Fotografia: Taciana Oliveira

Da união infeliz do casal Dolores e Ernesto Cavalcante do Rego, seguiram-se mais três romances, os quais, apesar de independentes, atravessam e entrelaçam filhos e irmãos. Sua herança? Pares nefastos que instigam o leitor a seguir a incestuosa família, totalmente chafurdada em culpa, ressentimento, loucura e tragédia. De um livro a outro as personagens quicam, criando pontes referenciais e novas janelas de entendimento.  

Maçã Agreste fala de destruição, sexo e depravação. Nessas páginas, Dolores e Ernesto têm dois filhos: Jeremias e Raquel. Raquel tem relações sexuais com o pai e Carrero sugere (do ponto de vista de Ernesto) que há algo lascivo entre mãe e filho, entre Dolores e Jeremias. A consanguinidade de Jeremias seria a expressão mais pura desse mundo arruinado. Mas, ainda que esteja imerso em um destino de desencantamento e angústia, Jeremias dá a impressão de não querer sair dele, como se o merecesse, ou como se, ao perambular pelas sarjetas do Recife, a angústia de compartir do sofrimento dos miseráveis deixasse sua dor menor.
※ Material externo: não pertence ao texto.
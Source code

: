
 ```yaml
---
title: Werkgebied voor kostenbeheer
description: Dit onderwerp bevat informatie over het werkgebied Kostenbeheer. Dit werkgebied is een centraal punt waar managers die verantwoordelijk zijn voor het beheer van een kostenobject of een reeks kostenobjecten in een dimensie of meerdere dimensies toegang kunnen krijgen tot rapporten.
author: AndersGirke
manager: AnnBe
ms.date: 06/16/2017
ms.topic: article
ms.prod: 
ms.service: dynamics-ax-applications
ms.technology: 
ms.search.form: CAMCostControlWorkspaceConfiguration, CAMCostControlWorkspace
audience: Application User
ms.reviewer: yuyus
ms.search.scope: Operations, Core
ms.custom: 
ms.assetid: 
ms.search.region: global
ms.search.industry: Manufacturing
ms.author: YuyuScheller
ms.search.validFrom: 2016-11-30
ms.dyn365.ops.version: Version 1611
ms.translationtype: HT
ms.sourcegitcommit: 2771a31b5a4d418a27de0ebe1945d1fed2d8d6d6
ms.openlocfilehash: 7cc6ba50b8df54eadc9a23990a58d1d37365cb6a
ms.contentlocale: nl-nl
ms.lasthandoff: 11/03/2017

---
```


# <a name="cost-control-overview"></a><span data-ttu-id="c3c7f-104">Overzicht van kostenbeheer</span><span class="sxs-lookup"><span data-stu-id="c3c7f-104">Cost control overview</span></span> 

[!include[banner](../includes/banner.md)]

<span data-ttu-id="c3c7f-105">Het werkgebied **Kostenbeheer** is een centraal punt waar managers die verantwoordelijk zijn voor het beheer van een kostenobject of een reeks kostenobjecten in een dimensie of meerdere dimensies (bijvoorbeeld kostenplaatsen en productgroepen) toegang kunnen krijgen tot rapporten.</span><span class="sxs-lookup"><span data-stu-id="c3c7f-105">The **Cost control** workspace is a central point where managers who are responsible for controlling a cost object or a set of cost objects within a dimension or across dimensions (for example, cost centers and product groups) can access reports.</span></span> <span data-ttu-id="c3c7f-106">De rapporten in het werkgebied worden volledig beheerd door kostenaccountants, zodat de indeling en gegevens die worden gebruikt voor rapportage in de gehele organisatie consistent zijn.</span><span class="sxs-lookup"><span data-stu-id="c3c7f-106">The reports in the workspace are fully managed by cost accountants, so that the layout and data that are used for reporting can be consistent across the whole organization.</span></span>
Carrero tece essas relações com a maestria e a precisão de um deus brincando com seu universo. Algumas personagens são restabelecidas em Somos pedras que se consomem, acrescentadas de novas outras, todas resultado de relações incestuosas que se confirmam no romance de 2007 – O amor não tem bons sentimentos. Desse modo, Ernesto e Raquel, pai e filha, fruem do corpo um do outro sem grandes problemas, enquanto o irmão Jeremias alcunha jocosamente a irmã de “a Grande Puta”. À essa altura o leitor já reconhece a semente de uma nova genealogia, que requer outra maneira de abordar a corrosão que o incesto é capaz de promover em um universo fechado.
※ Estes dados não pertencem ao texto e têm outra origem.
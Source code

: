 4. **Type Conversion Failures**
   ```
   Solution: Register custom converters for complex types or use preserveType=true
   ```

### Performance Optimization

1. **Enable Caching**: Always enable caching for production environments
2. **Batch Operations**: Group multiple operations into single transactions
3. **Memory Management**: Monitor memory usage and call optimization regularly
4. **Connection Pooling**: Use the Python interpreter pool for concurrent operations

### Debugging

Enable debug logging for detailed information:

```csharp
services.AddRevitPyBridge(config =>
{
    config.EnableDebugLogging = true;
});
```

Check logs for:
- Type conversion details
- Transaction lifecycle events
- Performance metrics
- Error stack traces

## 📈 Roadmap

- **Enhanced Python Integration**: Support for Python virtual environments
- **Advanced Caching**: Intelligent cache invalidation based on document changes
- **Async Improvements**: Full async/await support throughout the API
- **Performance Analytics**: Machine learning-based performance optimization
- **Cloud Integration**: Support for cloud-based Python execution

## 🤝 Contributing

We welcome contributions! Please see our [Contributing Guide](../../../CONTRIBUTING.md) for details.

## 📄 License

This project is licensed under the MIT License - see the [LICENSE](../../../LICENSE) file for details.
Já os irmãos, Ísis e Leonardo, de “Somos pedras que se consomem”, não se relacionam sexualmente de modo fortuito; logo, o caso incestuoso não configura um episódio isolado na trama. Ao contrário, eles formam um casal que, com a chegada do alemão Siegfried, passa a compor um triângulo amoroso.

Estamos no terreno do segundo romance da tetralogia, todo construído a partir das próprias formas como a história é contada, com poemas, editoriais de jornal, diários e várias citações de autores nacionais e estrangeiros, que compõem uma trama enredada, no centro da qual fulgura Siegfried – um alemão obscuro que toma seu lugar no palco desumano, truculento, sadomasoquista e criminoso da narrativa, cujo leitmotiv é a pretensa e tão conhecida ideia de “purificar” a humanidade. Em Somos Pedras, Carrero carrega nas cores da violência, enquanto demonstra não haver um só modo de enxergar a realidade ou interpretar os acontecimentos. À certa altura, o romance se transforma em uma espécie de romance de palavras-cruzadas, bem ao estilo Cortázar ou Milorad Pavitch.
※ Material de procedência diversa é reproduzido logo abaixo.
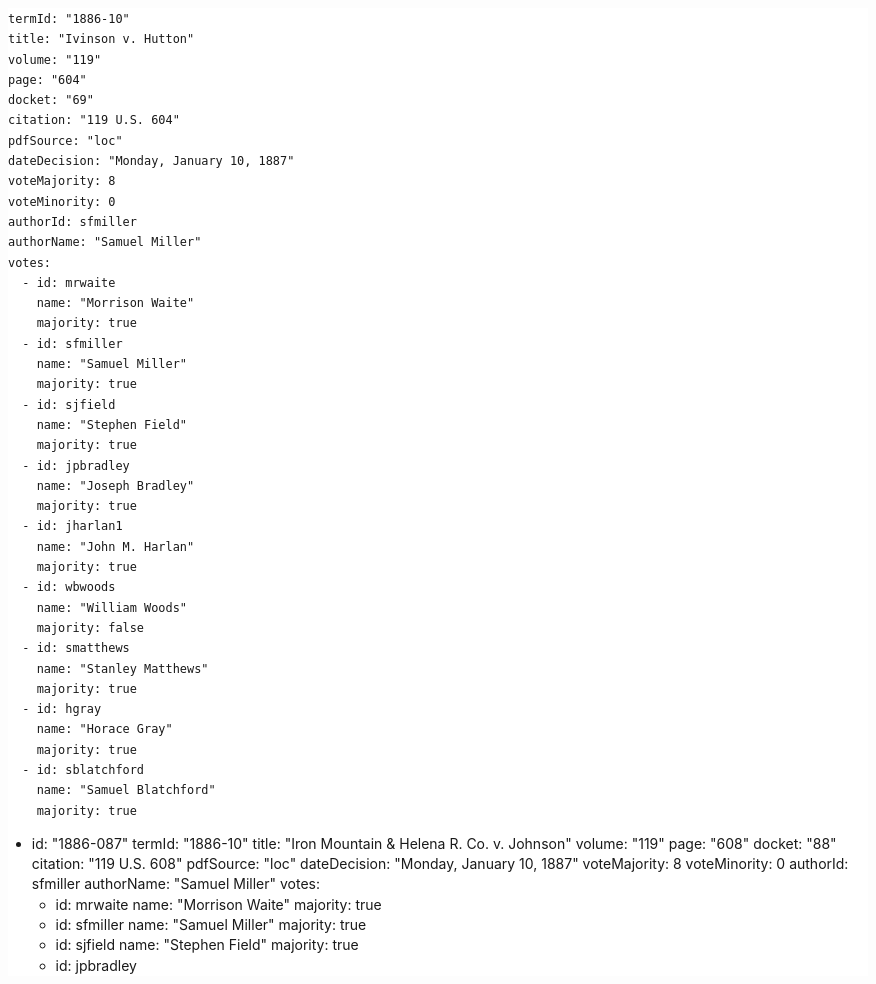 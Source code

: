     termId: "1886-10"
    title: "Ivinson v. Hutton"
    volume: "119"
    page: "604"
    docket: "69"
    citation: "119 U.S. 604"
    pdfSource: "loc"
    dateDecision: "Monday, January 10, 1887"
    voteMajority: 8
    voteMinority: 0
    authorId: sfmiller
    authorName: "Samuel Miller"
    votes:
      - id: mrwaite
        name: "Morrison Waite"
        majority: true
      - id: sfmiller
        name: "Samuel Miller"
        majority: true
      - id: sjfield
        name: "Stephen Field"
        majority: true
      - id: jpbradley
        name: "Joseph Bradley"
        majority: true
      - id: jharlan1
        name: "John M. Harlan"
        majority: true
      - id: wbwoods
        name: "William Woods"
        majority: false
      - id: smatthews
        name: "Stanley Matthews"
        majority: true
      - id: hgray
        name: "Horace Gray"
        majority: true
      - id: sblatchford
        name: "Samuel Blatchford"
        majority: true
  - id: "1886-087"
    termId: "1886-10"
    title: "Iron Mountain &amp; Helena R. Co. v. Johnson"
    volume: "119"
    page: "608"
    docket: "88"
    citation: "119 U.S. 608"
    pdfSource: "loc"
    dateDecision: "Monday, January 10, 1887"
    voteMajority: 8
    voteMinority: 0
    authorId: sfmiller
    authorName: "Samuel Miller"
    votes:
      - id: mrwaite
        name: "Morrison Waite"
        majority: true
      - id: sfmiller
        name: "Samuel Miller"
        majority: true
      - id: sjfield
        name: "Stephen Field"
        majority: true
      - id: jpbradley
O turbilhão de citações e informações em Somos pedras ocorre na superfície da temporalidade, deslocando-se junto das lembranças e devaneios de cada personagem e reavendo episódios repetidos de acordo com novos pontos de vista, em digressões faulknerianas impecáveis. Leitor declarado de Faulkner, Carrero nunca quis esconder essa influência e, assim como o uruguaio Juan Carlos Onetti, lança mão das conquistas formais do autor norte-americano para recontar a derrocada dessa outrora poderosa família utilizando o labirinto de personagens, a complexidade de laços familiares, as descrições obsessivas, como ganhos de força narrativa.

A narrativa de Somos pedras abrange e alterna vários pontos de vista que vão e vem, ricocheteando em todas as páginas. Com frequência, esse movimento interpolado ganha contornos mais definidos no uso variado dos laços e ligações intertextuais e intratextuais (com as referências a Maçã agreste), na variedade de vozes protagonistas, na assimilação de fatos e passagens de cunho histórico, no jogo permutativo entre perversidade e nazismo, mas, sobretudo, na variada e inovadora proposta de leitura sugerida pelo autor logo no início: linear ou ziguezagueada.

Mas a intenção de Carrero não é puramente formal, e sim a de se ver livre da linearidade das histórias que conta para explorar, também ou principalmente, os aspectos à primeira vista desconexos que compõem as tramas paralelas das experiências humanas. Dessa forma, o autor espera dar mais dramaticidade à sua cosmogonia de derrisão e agonia.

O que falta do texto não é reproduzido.